Más larga que toda la costa de Brasil, la Gran Muralla China es la estructura militar más ambiciosa jamás erigida por la humanidad. Cubriendo llanuras, desiertos, montañas y mesetas a lo largo de más de 8.800 kilómetros, su construcción, que comenzó hace más de 2.000 años, se remonta a una época en la que la única preocupación del Imperio chino era evitar que los invasores ingresaran a sus dominios.

Lo que mucha gente no sabe es que la gigantesca construcción tiene un “final” – o un “comienzo”, como prefiere el lector – que se encuentra con las aguas del Mar de Bohai, en el noreste de China.

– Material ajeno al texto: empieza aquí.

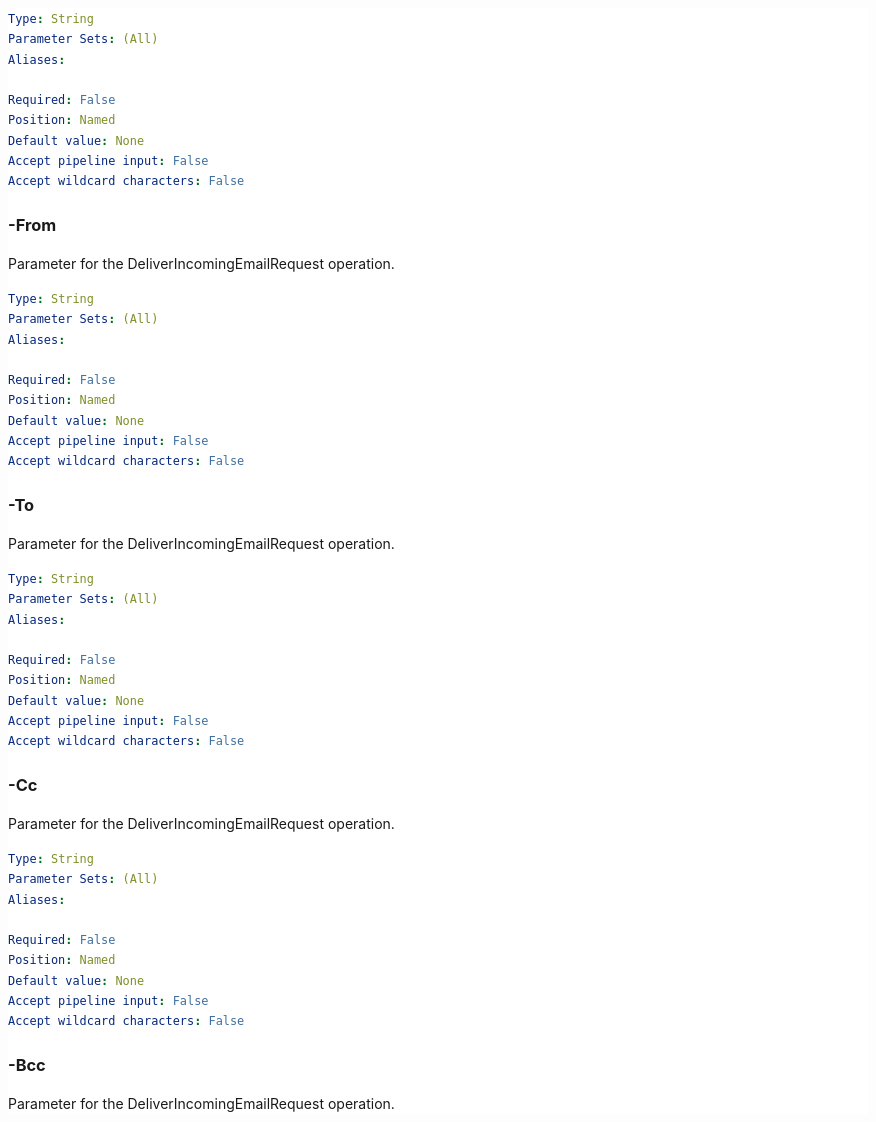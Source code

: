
 ```yaml
Type: String
Parameter Sets: (All)
Aliases:

Required: False
Position: Named
Default value: None
Accept pipeline input: False
Accept wildcard characters: False
```
### -From
Parameter for the DeliverIncomingEmailRequest operation.

```yaml
Type: String
Parameter Sets: (All)
Aliases:

Required: False
Position: Named
Default value: None
Accept pipeline input: False
Accept wildcard characters: False
```
### -To
Parameter for the DeliverIncomingEmailRequest operation.

```yaml
Type: String
Parameter Sets: (All)
Aliases:

Required: False
Position: Named
Default value: None
Accept pipeline input: False
Accept wildcard characters: False
```
### -Cc
Parameter for the DeliverIncomingEmailRequest operation.

```yaml
Type: String
Parameter Sets: (All)
Aliases:

Required: False
Position: Named
Default value: None
Accept pipeline input: False
Accept wildcard characters: False
```
### -Bcc
Parameter for the DeliverIncomingEmailRequest operation.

Está a unos 300 kilómetros de Beijing, en la ciudad costera de Qinhuangdao, y no es tan popular como otros puntos del Muro.

Muralla China

Este es un lugar llamado “Laolongtou” – o “Cabeza de Dragón Antiguo” – que comenzó a erigirse en la segunda mitad del siglo XV, durante la dinastía Ming, y que se extiende por aproximadamente 5 kilómetros hasta encontrar el “Paso Shanhai” , considerado uno de los tramos más bellos de todo el Muro de China.

La parte más oriental del edificio, para los lugareños, se asemeja a la fisonomía de un dragón bebiendo agua, de ahí la justificación de su nombre. En esta parte, la construcción avanza unos 20 metros hacia el mar, al que pueden acceder los turistas que llegan al lugar.